SUMMARYThe human intestinal tract harbors a profound variety of microorganisms that live in symbiosis with the host and each other. It is a complex and highly dynamic environment whose homeostasis directly relates to human health. Dysbiosis of the gut microbiota and polymicrobial biofilms have been associated with gastrointestinal diseases, including irritable bowel syndrome, inflammatory bowel diseases, and colorectal cancers.
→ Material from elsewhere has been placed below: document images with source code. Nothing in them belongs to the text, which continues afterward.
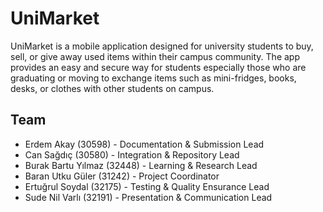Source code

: # UniMarket

UniMarket is a mobile application designed for university students to buy, sell, or give away used items
within their campus community. The app provides an easy and secure way for students especially those who
are graduating or moving to exchange items such as mini-fridges, books, desks, or clothes with other
students on campus.

## Team
* Erdem Akay (30598) - Documentation & Submission Lead
* Can Sağdıç (30580) - Integration & Repository Lead
* Burak Bartu Yılmaz (32448) - Learning & Research Lead
* Baran Utku Güler (31242) - Project Coordinator
* Ertuğrul Soydal (32175) - Testing & Quality Ensurance Lead
* Sude Nil Varlı (32191) - Presentation & Communication Lead
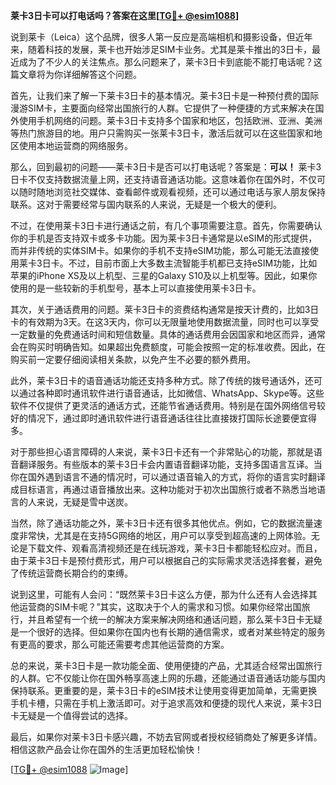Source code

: **莱卡3日卡可以打电话吗？答案在这里[[TG💪+ @esim1088](https://t.me/s/esim1088)]**

说到莱卡（Leica）这个品牌，很多人第一反应是高端相机和摄影设备，但近年来，随着科技的发展，莱卡也开始涉足SIM卡业务。尤其是莱卡推出的3日卡，最近成为了不少人的关注焦点。那么问题来了，莱卡3日卡到底能不能打电话呢？这篇文章将为你详细解答这个问题。

首先，让我们来了解一下莱卡3日卡的基本情况。莱卡3日卡是一种预付费的国际漫游SIM卡，主要面向经常出国旅行的人群。它提供了一种便捷的方式来解决在国外使用手机网络的问题。莱卡3日卡支持多个国家和地区，包括欧洲、亚洲、美洲等热门旅游目的地。用户只需购买一张莱卡3日卡，激活后就可以在这些国家和地区使用本地运营商的网络服务。

那么，回到最初的问题——莱卡3日卡是否可以打电话呢？答案是：**可以！** 莱卡3日卡不仅支持数据流量上网，还支持语音通话功能。这意味着你在国外时，不仅可以随时随地浏览社交媒体、查看邮件或观看视频，还可以通过电话与家人朋友保持联系。这对于需要经常与国内联系的人来说，无疑是一个极大的便利。

不过，在使用莱卡3日卡进行通话之前，有几个事项需要注意。首先，你需要确认你的手机是否支持双卡或多卡功能。因为莱卡3日卡通常是以eSIM的形式提供，而并非传统的实体SIM卡。如果你的手机不支持eSIM功能，那么可能无法直接使用莱卡3日卡。不过，目前市面上大多数主流智能手机都已支持eSIM功能，比如苹果的iPhone XS及以上机型、三星的Galaxy S10及以上机型等。因此，如果你使用的是一些较新的手机型号，基本上可以直接使用莱卡3日卡。

其次，关于通话费用的问题。莱卡3日卡的资费结构通常是按天计费的，比如3日卡的有效期为3天。在这3天内，你可以无限量地使用数据流量，同时也可以享受一定数量的免费通话时间和短信数量。具体的通话费用会因国家和地区而异，通常会在购买时明确告知。如果超出免费额度，可能会按照一定的标准收费。因此，在购买前一定要仔细阅读相关条款，以免产生不必要的额外费用。

此外，莱卡3日卡的语音通话功能还支持多种方式。除了传统的拨号通话外，还可以通过各种即时通讯软件进行语音通话，比如微信、WhatsApp、Skype等。这些软件不仅提供了更灵活的通话方式，还能节省通话费用。特别是在国外网络信号较好的情况下，通过即时通讯软件进行语音通话往往比直接拨打国际长途要便宜得多。

对于那些担心语言障碍的人来说，莱卡3日卡还有一个非常贴心的功能，那就是语音翻译服务。有些版本的莱卡3日卡会内置语音翻译功能，支持多国语言互译。当你在国外遇到语言不通的情况时，可以通过语音输入的方式，将你的语言实时翻译成目标语言，再通过语音播放出来。这种功能对于初次出国旅行或者不熟悉当地语言的人来说，无疑是雪中送炭。

当然，除了通话功能之外，莱卡3日卡还有很多其他优点。例如，它的数据流量速度非常快，尤其是在支持5G网络的地区，用户可以享受到超高速的上网体验。无论是下载文件、观看高清视频还是在线玩游戏，莱卡3日卡都能轻松应对。而且，由于莱卡3日卡是预付费形式，用户可以根据自己的实际需求灵活选择套餐，避免了传统运营商长期合约的束缚。

说到这里，可能有人会问：“既然莱卡3日卡这么方便，那为什么还有人会选择其他运营商的SIM卡呢？”其实，这取决于个人的需求和习惯。如果你经常出国旅行，并且希望有一个统一的解决方案来解决网络和通话问题，那么莱卡3日卡无疑是一个很好的选择。但如果你在国内也有长期的通信需求，或者对某些特定的服务有更高的要求，那么可能还需要考虑其他运营商的方案。

总的来说，莱卡3日卡是一款功能全面、使用便捷的产品，尤其适合经常出国旅行的人群。它不仅能让你在国外畅享高速上网的乐趣，还能通过语音通话功能与国内保持联系。更重要的是，莱卡3日卡的eSIM技术让使用变得更加简单，无需更换手机卡槽，只需在手机上激活即可。对于追求高效和便捷的现代人来说，莱卡3日卡无疑是一个值得尝试的选择。

最后，如果你对莱卡3日卡感兴趣，不妨去官网或者授权经销商处了解更多详情。相信这款产品会让你在国外的生活更加轻松愉快！

[[TG💪+ @esim1088](https://t.me/s/esim1088) ![Image](https://i.postimg.cc/4NQfJmqS/Snipaste-2025-05-13-00-14-12.png)]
This review covers the molecular composition and organization of intestinal biofilms, mechanistic aspects of biofilm signaling networks for bacterial communication and behavior, and synergistic effects in polymicrobial biofilms. It further describes the clinical relevance and diseases associated with gut biofilms, the role of biofilms in antimicrobial resistance, and the intestinal host defense system and therapeutic strategies counteracting biofilms. Taken together, this review summarizes the latest knowledge and research on intestinal biofilms and their role in gut disorders and provides directions toward the development of biofilm-specific treatments.